During this period Knecht made several visits to the capital. Because a sound, integrated personality often finds easy access to troubled and difficult people, Designori's wife came to trust him more and more. Soon she consented to her husband's plan. Tito himself, on one of these visits, boldly informed the Magister that he no longer wished to be addressed with the familiar pronoun, as if he were a child, since everyone nowadays, including his teacher, used the polite pronoun to him. Knecht thanked him with perfect courtesy and apologized. In his Province, he explained, the teachers used the familiar form to all students, even those who were quite grown up. After dinner he invited the boy to go for a walk with him and show him something of the city.

In the course of the walk Tito guided him down a stately street in the old part of the city, where the centuries-old houses of wealthy patrician families stood in an almost unbroken row. Tito paused in front of one of these substantial, tall, and narrow buildings and pointed to a shield over the doorway. “Do you know what that is?” he asked. When Knecht said he did not, he explained: “Those are the Designori arms, and this is our old house. It belonged to the family for three hundred years. But we are living in our meaningless, commonplace house just because after grandfather's death my father took it into his head to sell this marvelous old mansion and build himself a fashionable place that by now isn't so modern any more. Can you understand anyone's acting like that?”
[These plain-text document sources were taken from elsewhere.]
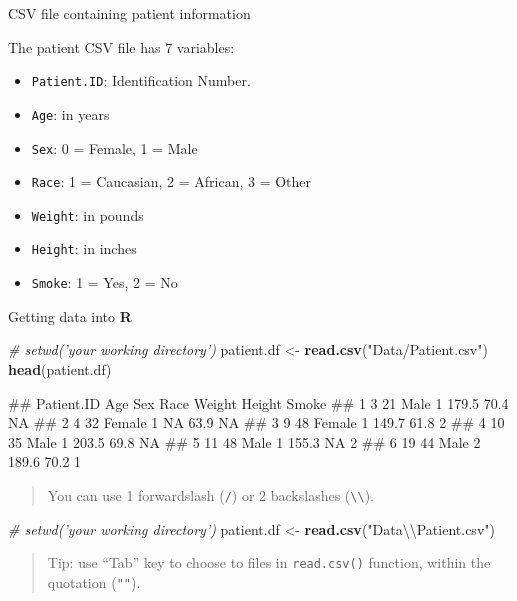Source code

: \documentclass[ignorenonframetext,]{beamer}
\newenvironment{Shaded}{\begin{snugshade}}{\end{snugshade}}
\newcommand{\KeywordTok}[1]{\textcolor[rgb]{0.13,0.29,0.53}{\textbf{#1}}}
\newcommand{\CharTok}[1]{\textcolor[rgb]{0.31,0.60,0.02}{#1}}
\newcommand{\StringTok}[1]{\textcolor[rgb]{0.31,0.60,0.02}{#1}}
\newcommand{\CommentTok}[1]{\textcolor[rgb]{0.56,0.35,0.01}{\textit{#1}}}
\newcommand{\NormalTok}[1]{#1}
\providecommand{\tightlist}{%
  \setlength{\itemsep}{0pt}\setlength{\parskip}{0pt}}
\let\oldShaded\Shaded
\let\endoldShaded\endShaded
\renewenvironment{Shaded}{\footnotesize\oldShaded}{\endoldShaded}
\let\oldverbatim\verbatim
\let\endoldverbatim\endverbatim
\renewenvironment{verbatim}{\footnotesize\oldverbatim}{\endoldverbatim}
\begin{document}
\begin{frame}[fragile]{CSV file containing patient information}

The patient CSV file has 7 variables:

\begin{itemize}
\tightlist
\item
  \texttt{Patient.ID}: Identification Number.
\item
  \texttt{Age}: in years
\item
  \texttt{Sex}: 0 = Female, 1 = Male
\item
  \texttt{Race}: 1 = Caucasian, 2 = African, 3 = Other
\item
  \texttt{Weight}: in pounds
\item
  \texttt{Height}: in inches
\item
  \texttt{Smoke}: 1 = Yes, 2 = No
\end{itemize}

\end{frame}

\begin{frame}[fragile]{Getting data into \textbf{R}}

\begin{Shaded}
\begin{Highlighting}[]
\CommentTok{# setwd('your working directory')}
\NormalTok{patient.df <-}\StringTok{ }\KeywordTok{read.csv}\NormalTok{(}\StringTok{"Data/Patient.csv"}\NormalTok{)}
\KeywordTok{head}\NormalTok{(patient.df)}
\end{Highlighting}
\end{Shaded}

\begin{verbatim}
##   Patient.ID Age    Sex Race Weight Height Smoke
## 1          3  21   Male    1  179.5   70.4    NA
## 2          4  32 Female    1     NA   63.9    NA
## 3          9  48 Female    1  149.7   61.8     2
## 4         10  35   Male    1  203.5   69.8    NA
## 5         11  48   Male    1  155.3     NA     2
## 6         19  44   Male    2  189.6   70.2     1
\end{verbatim}

\begin{quote}
You can use 1 forwardslash (\texttt{/}) or 2 backslashes
(\texttt{\textbackslash{}\textbackslash{}}).
\end{quote}

\begin{Shaded}
\begin{Highlighting}[]
\CommentTok{# setwd('your working directory')}
\NormalTok{patient.df <-}\StringTok{ }\KeywordTok{read.csv}\NormalTok{(}\StringTok{"Data}\CharTok{\textbackslash{}\textbackslash{}}\StringTok{Patient.csv"}\NormalTok{)}
\end{Highlighting}
\end{Shaded}

\begin{quote}
Tip: use ``Tab'' key to choose to files in \texttt{read.csv()} function,
within the quotation (\texttt{""}).
\end{quote}

\end{frame}
\end{document}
“Are you very sorry about the old house?” Knecht asked.

“Very sorry,” Tito said passionately, and repeated his question: “Can you understand anyone's acting like that?”

“Things become understandable if you look at them in the right light,” the Magister said. “An old house is a fine thing, and if the two had stood side by side and your father were choosing between them, he probably would have kept the old one. Certainly, old houses are beautiful and distinguished, especially so handsome a one as this. But it is also a beautiful thing to build one's own house, and when an ambitious young man has the choice of comfortably and submissively settling into a finished nest, or building an entirely new one, one can well see that he may decide to build. As I know your father—and I knew him when he was a spirited fellow just about as old as you are—the sale of the house probably hurt no one more than himself. He had had a painful conflict with his father and his family, and it seems his education in our Castalia was not altogether the right thing for him. At any rate it could not deter him from several impatient acts of passion. Probably the sale of the house was one of those acts. He meant it as a thrust at tradition, a declaration of war upon his family, his father, the whole of his past and his dependency. At least that is one way to see it. But man is a strange creature, and so another idea does not appear altogether improbable to me, the idea that by selling this old house your father wanted primarily to hurt himself rather than the family. To be sure, he was angry at the family; they had sent him to our elite schools, had given him our kind of education, only to confront him on his return with tasks, demands, and claims he could not handle. But I would rather go no further in psychological analysis. In any case the story of this sale shows how telling the conflict between fathers and sons can be—this hatred, this love turned to hate. In forceful and gifted personalities this conflict rarely fails to develop—world history is full of examples. Incidentally, I could very well imagine a later young Designori who would make it his mission in life to regain possession of the house for the family at all costs.”